Ethical Beef, Part 4: The Pleasure of Raising Livestock on a Cattle Ranch

Raising livestock on a cattle ranch brings a different set of rewards than can be found anywhere else.


| November 2014



Raising Livestock on a Cattle Ranch

Raising Livestock and living on a cattle ranch provides ranch hands with the delight of being tied together with nature and the environment.


Photo by Fotolia/Kadmy

Is eating meat ethically wrong or right? In Defending Beef: The Case for Sustainable Meat Production, environmental lawyer Nicolette Hahn Niman aggregates the research and personal insight to explain how eating meat is beneficial for humans and for the planet, stating that there is a need for meat to be produced the right way. This excerpt, which details the enjoyment an individual can experience from working and living on a cattle ranch, is from the section, “Final Analysis: Why Eat Animals?”

Buy this book from the MOTHER EARTH NEWS store: Defending Beef.

The Pleasure of Raising Livestock on a Cattle Ranch

Still, I initially had some uneasiness about moving to a cattle ranch. Although I supported it in principle, I wasn’t sure I’d be comfortable living day after day in the midst of an active operation. Would I find it upsetting to be surrounded by animals I knew would one day be sent to slaughter? And even more to the point, would it make me feel guilty to know that our living came from their deaths? I figured I’d keep myself at arm’s length to avoid any potential discomfort.

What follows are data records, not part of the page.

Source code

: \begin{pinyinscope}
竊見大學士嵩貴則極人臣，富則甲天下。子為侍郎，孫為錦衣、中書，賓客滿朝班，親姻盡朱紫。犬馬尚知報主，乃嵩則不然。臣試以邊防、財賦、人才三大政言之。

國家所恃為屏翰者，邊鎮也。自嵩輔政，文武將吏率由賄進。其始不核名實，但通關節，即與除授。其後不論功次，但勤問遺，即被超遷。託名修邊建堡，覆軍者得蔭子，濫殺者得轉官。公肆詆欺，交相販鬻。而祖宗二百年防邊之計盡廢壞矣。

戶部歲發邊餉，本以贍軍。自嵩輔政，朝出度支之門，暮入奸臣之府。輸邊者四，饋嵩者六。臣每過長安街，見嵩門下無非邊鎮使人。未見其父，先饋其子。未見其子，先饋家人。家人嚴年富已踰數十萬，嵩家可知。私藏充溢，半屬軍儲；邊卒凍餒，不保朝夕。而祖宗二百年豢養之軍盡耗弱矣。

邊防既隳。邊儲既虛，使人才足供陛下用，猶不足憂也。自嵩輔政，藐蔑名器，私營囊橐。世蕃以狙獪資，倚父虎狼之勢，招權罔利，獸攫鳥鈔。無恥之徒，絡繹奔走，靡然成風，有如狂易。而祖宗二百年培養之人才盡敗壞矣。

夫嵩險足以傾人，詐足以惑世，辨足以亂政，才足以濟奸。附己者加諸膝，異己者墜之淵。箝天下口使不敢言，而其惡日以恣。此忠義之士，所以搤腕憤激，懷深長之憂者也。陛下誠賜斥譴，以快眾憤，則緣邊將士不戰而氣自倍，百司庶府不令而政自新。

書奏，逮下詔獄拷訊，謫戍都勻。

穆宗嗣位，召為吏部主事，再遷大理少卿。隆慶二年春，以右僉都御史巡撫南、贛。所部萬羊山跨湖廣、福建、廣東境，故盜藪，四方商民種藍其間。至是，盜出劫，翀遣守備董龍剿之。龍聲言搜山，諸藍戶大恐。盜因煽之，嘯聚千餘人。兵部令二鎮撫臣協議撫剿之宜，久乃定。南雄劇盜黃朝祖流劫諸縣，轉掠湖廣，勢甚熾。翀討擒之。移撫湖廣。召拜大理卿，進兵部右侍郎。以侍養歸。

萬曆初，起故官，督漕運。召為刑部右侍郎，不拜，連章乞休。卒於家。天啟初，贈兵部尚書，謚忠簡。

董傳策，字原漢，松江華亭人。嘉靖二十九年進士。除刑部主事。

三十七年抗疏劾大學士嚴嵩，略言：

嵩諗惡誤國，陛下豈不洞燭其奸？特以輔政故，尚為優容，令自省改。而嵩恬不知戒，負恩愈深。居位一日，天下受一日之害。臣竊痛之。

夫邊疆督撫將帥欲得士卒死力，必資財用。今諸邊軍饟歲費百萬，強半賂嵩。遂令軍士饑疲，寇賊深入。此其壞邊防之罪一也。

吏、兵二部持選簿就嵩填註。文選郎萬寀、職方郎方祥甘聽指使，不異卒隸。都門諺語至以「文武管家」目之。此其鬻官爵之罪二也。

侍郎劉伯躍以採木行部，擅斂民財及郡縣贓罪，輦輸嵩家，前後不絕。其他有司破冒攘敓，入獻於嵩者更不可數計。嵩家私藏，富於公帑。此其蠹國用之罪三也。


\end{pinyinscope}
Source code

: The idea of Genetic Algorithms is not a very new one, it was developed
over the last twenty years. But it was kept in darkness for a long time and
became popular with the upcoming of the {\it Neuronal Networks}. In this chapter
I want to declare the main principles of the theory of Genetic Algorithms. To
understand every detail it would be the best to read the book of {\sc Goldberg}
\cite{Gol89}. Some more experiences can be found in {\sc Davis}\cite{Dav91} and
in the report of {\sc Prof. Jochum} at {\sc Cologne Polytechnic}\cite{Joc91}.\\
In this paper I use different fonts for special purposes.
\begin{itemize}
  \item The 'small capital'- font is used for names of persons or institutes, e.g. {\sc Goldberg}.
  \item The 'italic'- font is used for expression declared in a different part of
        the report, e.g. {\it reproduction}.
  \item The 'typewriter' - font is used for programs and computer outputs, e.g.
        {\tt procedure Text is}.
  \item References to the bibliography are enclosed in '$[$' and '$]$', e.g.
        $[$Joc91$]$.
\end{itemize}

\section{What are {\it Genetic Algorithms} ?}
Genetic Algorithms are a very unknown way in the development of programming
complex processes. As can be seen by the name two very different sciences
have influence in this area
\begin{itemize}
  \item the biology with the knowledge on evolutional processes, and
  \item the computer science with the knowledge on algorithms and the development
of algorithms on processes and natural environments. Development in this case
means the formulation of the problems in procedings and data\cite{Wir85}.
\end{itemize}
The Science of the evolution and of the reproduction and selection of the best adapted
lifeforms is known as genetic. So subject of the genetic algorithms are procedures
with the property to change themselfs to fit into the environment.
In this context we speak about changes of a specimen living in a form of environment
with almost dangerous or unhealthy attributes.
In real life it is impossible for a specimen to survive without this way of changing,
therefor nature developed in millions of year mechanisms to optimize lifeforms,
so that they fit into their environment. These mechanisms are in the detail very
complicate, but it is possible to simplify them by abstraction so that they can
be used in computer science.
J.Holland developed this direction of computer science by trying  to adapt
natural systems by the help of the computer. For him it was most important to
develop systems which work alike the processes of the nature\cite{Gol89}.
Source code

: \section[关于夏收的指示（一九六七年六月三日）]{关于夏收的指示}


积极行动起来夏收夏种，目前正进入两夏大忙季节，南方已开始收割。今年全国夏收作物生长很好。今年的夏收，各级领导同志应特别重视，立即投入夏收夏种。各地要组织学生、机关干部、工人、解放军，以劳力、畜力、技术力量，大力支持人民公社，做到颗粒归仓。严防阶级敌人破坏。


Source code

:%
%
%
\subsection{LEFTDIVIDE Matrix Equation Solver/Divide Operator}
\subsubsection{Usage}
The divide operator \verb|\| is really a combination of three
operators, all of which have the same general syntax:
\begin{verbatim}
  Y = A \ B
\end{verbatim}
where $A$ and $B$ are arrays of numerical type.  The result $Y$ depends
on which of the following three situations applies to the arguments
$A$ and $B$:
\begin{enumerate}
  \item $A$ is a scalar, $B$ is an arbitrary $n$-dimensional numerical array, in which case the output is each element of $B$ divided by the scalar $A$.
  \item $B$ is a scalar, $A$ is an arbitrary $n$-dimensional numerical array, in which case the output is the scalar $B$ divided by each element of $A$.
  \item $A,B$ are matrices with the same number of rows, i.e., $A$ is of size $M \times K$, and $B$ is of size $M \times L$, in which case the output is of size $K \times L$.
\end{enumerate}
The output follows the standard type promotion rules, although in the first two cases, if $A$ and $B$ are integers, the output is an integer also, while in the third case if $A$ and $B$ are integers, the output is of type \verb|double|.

What happened instead was just the opposite. For exercise and to take in the area’s natural beauty, I took long walks nearly every day through our land. Almost by accident, I began regularly spending time in the company of our cattle. I saw our mother cows ambling as they ate, socializing with their sister herd members, congregating around the water trough, calling their babies, licking one another’s necks. I watched calves frolicking in the grass, racing around after one another at twilight, running to their mothers for a long, warm drink of milk. I saw the bulls and cows nuzzling each other in courtship before and after mating. It was easy to see that the lives of these animals were well worth living. The more I meandered our meadows, the more I sat on our fences observing, the more I valued and appreciated what was happening in my midst. Everywhere I looked I saw animals living well and well-cared-for land.

After a few months, I told Bill I wanted to learn to do everything on the ranch. This surprised him a bit (he, too, had expected his vegetarian wife to want to keep some distance from ranching operations), but he readily agreed. Soon I became the wide-eyed, unskilled, displaced city-dweller ranch hand, helping him and our ranch manager with whatever needed to be done each day. Occasionally, this involved fixing a fence or a water trough (although my role was usually tantamount to holding the tools). In the dry season, it meant bringing our cattle some hay. Daily, it meant taking my pocket-sized notebook and walking or riding on horseback through the herd, making sure each animal was healthy and accounted for. Over time, I came to know each herd member individually, learned some things, and was given more responsibility.